The Federal forces captured New Orleans in April, 1862. Soon they also controlled Baton Rouge, just some 70 miles upriver from the Crescent City. Near Baton Rouse was the town of Arlington and a plantation known as Arlington Point. Eliza McHatton-Ripley, 29 years old, lived at the plantation with her husband James McHatton, 46 years old. They had one son, aged 5 and a new born baby girl. The McHattons were quite wealthy for the time, reporting some $100,000 in personal assets in the 1860 census. They owned about 61 slaves in 1860. They were not the largest, but they were one of the larger slave owners in the region.
James, as his wife explained in her book, was not an “original secessionist.” He did not support secession. He hoped an amicable arrangement could be worked out. So, he was quite surprised to arrive home from a two week trip to find the Confederate flag flying above his home.
One day, a company of Federal cavalry suddenly appeared at their door.
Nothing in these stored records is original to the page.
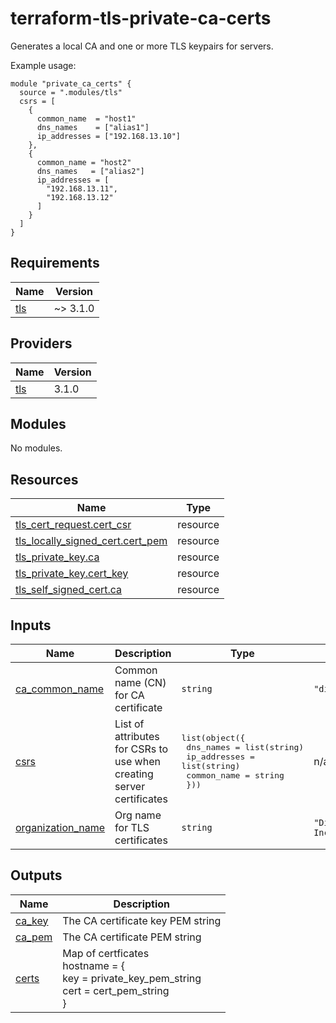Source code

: # terraform-tls-private-ca-certs

Generates a local CA and one or more TLS keypairs for servers.

Example usage:
```hcl
module "private_ca_certs" {
  source = ".modules/tls"
  csrs = [
    {
      common_name  = "host1"
      dns_names    = ["alias1"]
      ip_addresses = ["192.168.13.10"]
    },
    {
      common_name = "host2"
      dns_names   = ["alias2"]
      ip_addresses = [
        "192.168.13.11",
        "192.168.13.12"
      ]
    }
  ]
}
```

<!-- BEGIN_TF_DOCS -->
## Requirements

| Name | Version |
|------|---------|
| <a name="requirement_tls"></a> [tls](#requirement\_tls) | ~> 3.1.0 |

## Providers

| Name | Version |
|------|---------|
| <a name="provider_tls"></a> [tls](#provider\_tls) | 3.1.0 |

## Modules

No modules.

## Resources

| Name | Type |
|------|------|
| [tls_cert_request.cert_csr](https://registry.terraform.io/providers/hashicorp/tls/latest/docs/resources/cert_request) | resource |
| [tls_locally_signed_cert.cert_pem](https://registry.terraform.io/providers/hashicorp/tls/latest/docs/resources/locally_signed_cert) | resource |
| [tls_private_key.ca](https://registry.terraform.io/providers/hashicorp/tls/latest/docs/resources/private_key) | resource |
| [tls_private_key.cert_key](https://registry.terraform.io/providers/hashicorp/tls/latest/docs/resources/private_key) | resource |
| [tls_self_signed_cert.ca](https://registry.terraform.io/providers/hashicorp/tls/latest/docs/resources/self_signed_cert) | resource |

## Inputs

| Name | Description | Type | Default | Required |
|------|-------------|------|---------|:--------:|
| <a name="input_ca_common_name"></a> [ca\_common\_name](#input\_ca\_common\_name) | Common name (CN) for CA certificate | `string` | `"diehlabs.com"` | no |
| <a name="input_csrs"></a> [csrs](#input\_csrs) | List of attributes for CSRs to use when creating server certificates | <pre>list(object({<br>    dns_names    = list(string)<br>    ip_addresses = list(string)<br>    common_name  = string<br>  }))</pre> | n/a | yes |
| <a name="input_organization_name"></a> [organization\_name](#input\_organization\_name) | Org name for TLS certificates | `string` | `"Diehlabs, Inc"` | no |

## Outputs

| Name | Description |
|------|-------------|
| <a name="output_ca_key"></a> [ca\_key](#output\_ca\_key) | The CA certificate key PEM string |
| <a name="output_ca_pem"></a> [ca\_pem](#output\_ca\_pem) | The CA certificate PEM string |
| <a name="output_certs"></a> [certs](#output\_certs) | Map of certficates<br>hostname = {<br>  key = private\_key\_pem\_string<br>  cert = cert\_pem\_string<br>} |
<!-- END_TF_DOCS -->
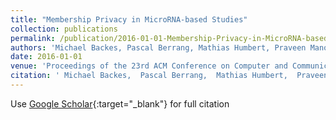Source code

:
 ```yaml
---
title: "Membership Privacy in MicroRNA-based Studies"
collection: publications
permalink: /publication/2016-01-01-Membership-Privacy-in-MicroRNA-based-Studies
authors: 'Michael Backes, Pascal Berrang, Mathias Humbert, Praveen Manoharan'
date: 2016-01-01
venue: 'Proceedings of the 23rd ACM Conference on Computer and Communication Security (CCS)'
citation: ' Michael Backes,  Pascal Berrang,  Mathias Humbert,  Praveen Manoharan, &quot;Membership Privacy in MicroRNA-based Studies.&quot; Proceedings of the 23rd ACM Conference on Computer and Communication Security (CCS), 2016.'
---
```

Use [Google Scholar](https://scholar.google.com/scholar?q=Membership+Privacy+in+MicroRNA+based+Studies){:target="_blank"} for full citation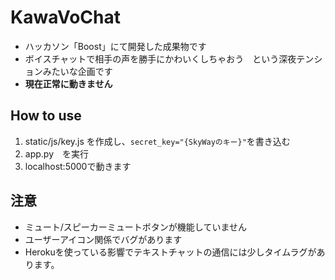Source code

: # KawaVoChat
- ハッカソン「Boost」にて開発した成果物です
- ボイスチャットで相手の声を勝手にかわいくしちゃおう　という深夜テンションみたいな企画です
- **現在正常に動きません**

## How to use
1. static/js/key.js を作成し、```secret_key="{SkyWayのキー}"```を書き込む
1. app.py　を実行
1. localhost:5000で動きます

## 注意
- ミュート/スピーカーミュートボタンが機能していません
- ユーザーアイコン関係でバグがあります
- Herokuを使っている影響でテキストチャットの通信には少しタイムラグがあります。

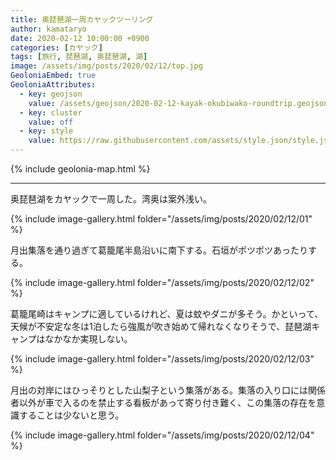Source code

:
 ```yaml
---
title: 奥琵琶湖一周カヤックツーリング
author: kamataryo
date: 2020-02-12 10:00:00 +0900
categories: [カヤック]
tags: [旅行, 琵琶湖, 奥琵琶湖, 湖]
image: /assets/img/posts/2020/02/12/top.jpg
GeoloniaEmbed: true
GeoloniaAttributes:
  - key: geojson
    value: /assets/geojson/2020-02-12-kayak-okubiwako-roundtrip.geojson
  - key: cluster
    value: off
  - key: style
    value: https://raw.githubusercontent.com/assets/style.json/style.json
---
```


{% include geolonia-map.html %}

---

奥琵琶湖をカヤックで一周した。湾奥は案外浅い。

{% include image-gallery.html folder="/assets/img/posts/2020/02/12/01" %}

月出集落を通り過ぎて葛籠尾半島沿いに南下する。石垣がポツポツあったりする。

{% include image-gallery.html folder="/assets/img/posts/2020/02/12/02" %}

葛籠尾崎はキャンプに適しているけれど、夏は蚊やダニが多そう。かといって、天候が不安定な冬は1泊したら強風が吹き始めて帰れなくなりそうで、琵琶湖キャンプはなかなか実現しない。

{% include image-gallery.html folder="/assets/img/posts/2020/02/12/03" %}

月出の対岸にはひっそりとした山梨子という集落がある。集落の入り口には関係者以外が車で入るのを禁止する看板があって寄り付き難く、この集落の存在を意識することは少ないと思う。

{% include image-gallery.html folder="/assets/img/posts/2020/02/12/04" %}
It came too soon for the servant to rush the silver upstairs and place under Eliza’s pillow. Eliza was still bed-ridden after giving birth two weeks prior. James could not serve in the Confederate army, because he had lost an eye. He greeted the Union soldiers cordially and offered them milk, the only refreshment available. After each soldier drank his fill, the Union cavalry quietly rode away.
Some five miles down river was another plantation. The sons at that farm were all serving in the Confederate army. The old gentleman of the plantation kept a horse tied to the gate, so he could rush on a moment’s notice. As the Federal company left the village of Arlington Point they came to the old gentleman’s plantation. All they saw of the old man was the tail of his horse as he headed to the woods. The Federal forces found only a young daughter-in-law at home. They locked her in her room and moved in for a day. They took all the corn, molasses and hay they could find and sent it upriver to Baton Rouge.
The old gentleman returned after the cavalry soldier left and the plantation gradually returned to normalcy.
Eliza McHatton-Ripley, From Flag to Flag (United Kingdom: Dodo Press 2009) (reprint), pp. 4, 12.